That's because of the double nature of the id attribute as both an ID
and a fragment identifier: according to RFC 3986, unless I have
misunderstood anything there, after dividing an URI into its component,
pct-triplets may be safely decoded (and should be to correctly interpret
each component), thus "%20foo%20bar%20" and " foo bar " are equivalent
and both valid as conforming dereferenced <fragment-identifier>
components (while only the former is conforming as a part of a complete
URI, since for rfc3986 spaces are not 'unreserved'), but the latter is a
non conforming ID according to the rule "an id value must not contain
any space characters", which is a somewhat restriction to the
fragment-identifier conformance. As far as conforming user agents leave
it as is, that's not a concern; anyway, formally, is it something to be
solved or pointed out somehow, in the spec? When a validator/an
authoring tool finds something like,
<!-- The following section is a review of Los Angeles inside an article
about California
- just to create a context for the example -->
<section id="Los Angeles" >
...
</section>
shall it only report the id value as mistaken, or has it to say also
it's a valid fragment identifier if the author is setting the id as an
anchor?
>
> What terminology would you prefer rather than "subtree"? (We can't say
> document, since we are also trying to define conformance rules for
> disconnected subtrees handled from scripts.)
>
>
>
Uhm, it may depend on what kinds of manipulations you have in mind,
whether the disconnected subtree must be anyway a whole document to
fulfil the uniqueness rule, and perhaps also on what the subtree concept
might be turned into by future DOM Core versions, so maybe just a
clarification on what a subtree is with respect to both the document (as
a tree) and the scripts handling possibilities might be enough, instead
of searching a new terminology, just to 'scope' the id visibility. I
mean, if the ID matching is relevant for scripts accessing the matching
element through the getElementById() method, actually a document tree is
always overlapping the concept of subtree, and a disconnected subtree
must be a document without a browsing context; otherwise, if other dom
manipulations are involved the concept of subtree may change, for
instance a script might implement its own scanning routine, treating an
id attribute as any other attribute and leading to the concept that any
non-leaf node may be the root of a subtree (that is identifying a
subtree with any possible document fragment); furthermore, a possible
future version of DOM Core interfaces might move the getElementById
method to the Node interface, leading to the same result. Thus, a
generic definition of 'subtree' (or no definition, or a definition
relying upon a specific DOM feature or on script handling) might result
in a variable concept with a variable scope for the ID uniqueness, but
might make sense in a working draft until at least a first definition of
the Web DOM Core specification, or waiting for any reason arising to
restrict or enlarge the concept; otherwise, if that's been stated with a
large consensus that a subtree is always a document tree, the term might
be changed into the expression "a document, with or without a browsing
context", or (equivalently) be defined as "a document subtree having a
node of type document as its root" (to cover the case of dynamically
created documents). Otherwise, if a subtree can be either a whole
document, or a document subtree detached from its owner document (i.e. a
node removed from a document with its descendants, or a tree of nodes
whose ownerDocument property is not defined or null), it might be
defined just as such, leaving the term 'subtree' wherever it is now (but
would such a manipulation be consistent with the - authoring -
uniqueness rule when the subtree is inserted into an actual document?).
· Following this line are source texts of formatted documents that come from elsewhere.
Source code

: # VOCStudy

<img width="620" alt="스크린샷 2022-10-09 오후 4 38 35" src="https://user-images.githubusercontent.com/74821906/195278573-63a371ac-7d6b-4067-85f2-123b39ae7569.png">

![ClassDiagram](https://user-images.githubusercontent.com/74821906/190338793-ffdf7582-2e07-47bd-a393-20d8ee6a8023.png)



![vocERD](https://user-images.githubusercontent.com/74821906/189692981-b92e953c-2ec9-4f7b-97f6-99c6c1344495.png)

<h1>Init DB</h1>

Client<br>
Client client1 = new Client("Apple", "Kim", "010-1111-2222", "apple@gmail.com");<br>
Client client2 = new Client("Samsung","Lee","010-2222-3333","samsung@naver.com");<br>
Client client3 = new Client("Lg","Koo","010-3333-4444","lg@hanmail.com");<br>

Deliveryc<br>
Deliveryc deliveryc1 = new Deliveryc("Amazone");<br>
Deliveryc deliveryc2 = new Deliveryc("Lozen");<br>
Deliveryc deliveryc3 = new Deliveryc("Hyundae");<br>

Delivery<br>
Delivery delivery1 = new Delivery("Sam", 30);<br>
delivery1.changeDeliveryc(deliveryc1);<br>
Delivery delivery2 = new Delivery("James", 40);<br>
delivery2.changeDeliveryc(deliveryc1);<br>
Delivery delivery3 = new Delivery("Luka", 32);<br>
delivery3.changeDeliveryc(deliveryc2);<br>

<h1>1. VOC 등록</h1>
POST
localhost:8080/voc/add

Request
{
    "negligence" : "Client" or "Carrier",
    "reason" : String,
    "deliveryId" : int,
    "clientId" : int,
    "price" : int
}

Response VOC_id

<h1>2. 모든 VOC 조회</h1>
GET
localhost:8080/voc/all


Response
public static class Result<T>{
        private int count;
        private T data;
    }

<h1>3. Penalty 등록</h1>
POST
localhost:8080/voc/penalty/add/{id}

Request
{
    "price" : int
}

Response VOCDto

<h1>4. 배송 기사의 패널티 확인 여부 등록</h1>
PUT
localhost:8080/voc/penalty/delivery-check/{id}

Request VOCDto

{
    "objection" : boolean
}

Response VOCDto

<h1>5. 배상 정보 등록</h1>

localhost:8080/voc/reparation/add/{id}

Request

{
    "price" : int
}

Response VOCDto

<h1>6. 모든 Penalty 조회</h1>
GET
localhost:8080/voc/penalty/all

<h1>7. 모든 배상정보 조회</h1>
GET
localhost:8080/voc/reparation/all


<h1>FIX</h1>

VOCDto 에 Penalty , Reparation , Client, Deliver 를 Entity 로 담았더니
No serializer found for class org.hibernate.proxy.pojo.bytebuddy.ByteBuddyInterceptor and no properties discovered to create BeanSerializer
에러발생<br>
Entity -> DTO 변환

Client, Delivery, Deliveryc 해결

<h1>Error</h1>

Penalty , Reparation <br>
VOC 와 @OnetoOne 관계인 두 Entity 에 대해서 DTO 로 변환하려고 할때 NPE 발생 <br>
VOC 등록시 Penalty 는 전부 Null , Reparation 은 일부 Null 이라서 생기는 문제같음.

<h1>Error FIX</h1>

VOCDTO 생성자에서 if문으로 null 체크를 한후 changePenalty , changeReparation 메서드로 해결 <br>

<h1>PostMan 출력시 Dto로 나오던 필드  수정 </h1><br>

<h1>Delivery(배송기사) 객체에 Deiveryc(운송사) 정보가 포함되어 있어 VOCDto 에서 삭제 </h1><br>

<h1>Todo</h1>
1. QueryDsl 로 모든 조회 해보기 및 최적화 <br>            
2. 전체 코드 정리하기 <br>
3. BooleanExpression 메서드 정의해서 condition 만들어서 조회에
> The getElementById() method will be defined more precisely than the vague
> wording in the DOM specs. I believe Simon Pieters is working on that.
>
>
>
I acknowledge this.
> CSS doesn't search for a single match for IDs, it just looks for whether
> an element matches the selector or not. So it doesn't care if there are
> duplicates. But anyway, CSS is out of scope for this mailing list.
>
>
I agree, and just wondered whether it may or may not be a concern for
consistent manipulation through both the DOM and the CSS, but I can't
focus a concrete example where such a concern might arise, not being a
side effect of a bad programming out of scope for both CSS and DOM, and
I also acknowledge that might be in the scope of Web DOM Core, since
it's been established it's out of scope for HTML specific DOM (which
doesn't define any basic elements properties and access methods, but
just html-specifically targeted ones, and I found this is consistent
with the choice to define some stand-alone interfaces instead of always
inheriting from the basic counterparts).
--
Caselle da 1GB, trasmetti allegati fino a 3GB e in piu' IMAP, POP3 e SMTP autenticato? GRATIS solo con Email.it http://www.email.it/f
Sponsor:
Attiva Carta Eureka! Credito fino a 3.000, rate da 20 e zero costi di attivazione. Conviene!
Clicca qui: http://adv.email.it/cgi-bin/foclick.cgi?mid=8429&d=3-12
- [whatwg] URL parsing and same-document references [was: Re: [whatwg] Citing multiple <blockquote> elements in HTML5]
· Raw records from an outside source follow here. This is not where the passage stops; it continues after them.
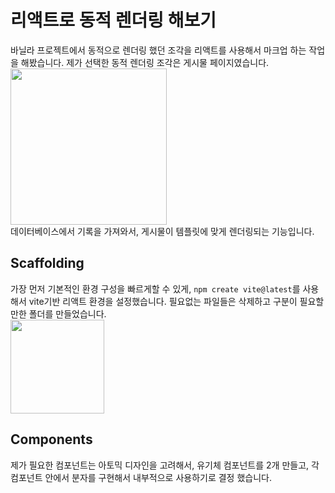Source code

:# 리액트로 동적 렌더링 해보기
바닐라 프로젝트에서 동적으로 렌더링 했던 조각을 리액트를 사용해서 마크업 하는 작업을 해봤습니다.
제가 선택한 동적 렌더링 조각은 게시물 페이지였습니다. <br>
<img src="https://github.com/dldnlee/react-homework/assets/83799987/b24ed66d-99ac-41ce-bd08-dee1106ffbfc" width="250px" />
<br>
데이터베이스에서 기록을 가져와서, 게시물이 템플릿에 맞게 렌더링되는 기능입니다.


## Scaffolding
가장 먼저 기본적인 환경 구성을 빠르게할 수 있게, `npm create vite@latest`를 사용해서 vite기반 리액트 환경을 설정했습니다.
필요없는 파일들은 삭제하고 구분이 필요할 만한 폴더를 만들었습니다. <br>
<img src="https://github.com/dldnlee/react-homework/assets/83799987/9e23fd43-8db6-4c8d-8de9-5b2779426460" width="150px">


## Components
제가 필요한 컴포넌트는 아토믹 디자인을 고려해서, 유기체 컴포넌트를 2개 만들고, 각 컴포넌트 안에서 분자를 구현해서 내부적으로 사용하기로 결정 했습니다.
Calogero Alex Baldacchino ha scritto:
>
> Maybe the first is wrong, and I'm still unsure of the second. My
> concern is, a character-by-character comparison between an id value
> and a fragment identifier may fail several ways. What for href="#foo
> bar " and id="foo bar "? Actual rules would strip the trailing space
> only for the href, so the matching would fail (but we might survive
> broken links). Escaping both, then comparing would succed, as well as
> first escaping then unescaping the href value before comparing (should
> it be pointed out, somewhere, that a fragment identifier must be
> unescaped before comparing to an id or a name? is it and I've missed
> it? - having space characters in the unreserved production means thy
> don't need to be escaped, but does it mean also they must be decoded
> from their pct-production, after parsing and for resolving?). As well,
> stripping the trailing spaces in both cases would succed, but would
> fail when comparing id="foo bar " with href="#foo bar%20" (which is a
> valid url, according with actual parsing rules), even with escaping
> rules (in this case the id value trailing space must stay there). And
> what about id="foo%20bar" in http://foo.example.org/foo.html and
> href="#foo bar" on the same page, or on a page having the same base
> URL, or a base element with href="http://foo.example.org/foo.html" ?
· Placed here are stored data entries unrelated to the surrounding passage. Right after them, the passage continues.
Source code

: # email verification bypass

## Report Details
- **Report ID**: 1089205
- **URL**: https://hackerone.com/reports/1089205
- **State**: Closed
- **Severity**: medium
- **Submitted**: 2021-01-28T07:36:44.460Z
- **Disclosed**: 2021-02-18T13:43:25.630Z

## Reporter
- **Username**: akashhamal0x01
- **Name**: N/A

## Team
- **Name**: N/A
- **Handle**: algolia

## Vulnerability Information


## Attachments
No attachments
> My point is, since comparisons for matching purpose happen after the
> URL parsing and resolution, and the id value is not involved in such
> steps, character-by-character comparisons may fail without a prior
> normalization of both th fragment-identifier an the id value (or one
> of them). However, if the above is yet solved with parsing and
> resolving rules and I've misunderstood the spec, I retire all and
> apologize. Or, perhaps, must a valid url with a valid fragment, which
> is equivalent but not exactly matching an id value, be considered as a
> broken link?
>
Maybe the above needs a further clarification. Let me start from URL
parsing (and resolving) rules: after the URL is validated, it's divided
into its components, but nothing is stated about normalization and/or
%-encoded characters. I think that applying a somewhat normalization may
be useful to parse equivalent URLs in a consistent manner, helpful when
dealing with the interfaces for URL manipulation, as described in
section 2.5.5, and, last but not least, an improvement in relative
references matching (especially same-document references). A minimum
requirement, for standardization sake, may consist of decoding any
%-encoded characters in the <fragment> production, which are part of the
<unreserved> production as defined in RFC 3986 with the changes defined
in HTML 5 specification for URLs parsing and restricted to the Unicode
ranges representing valid characters for an attribute value (those which
are not prohibited neither as 'text' nor as 'character references').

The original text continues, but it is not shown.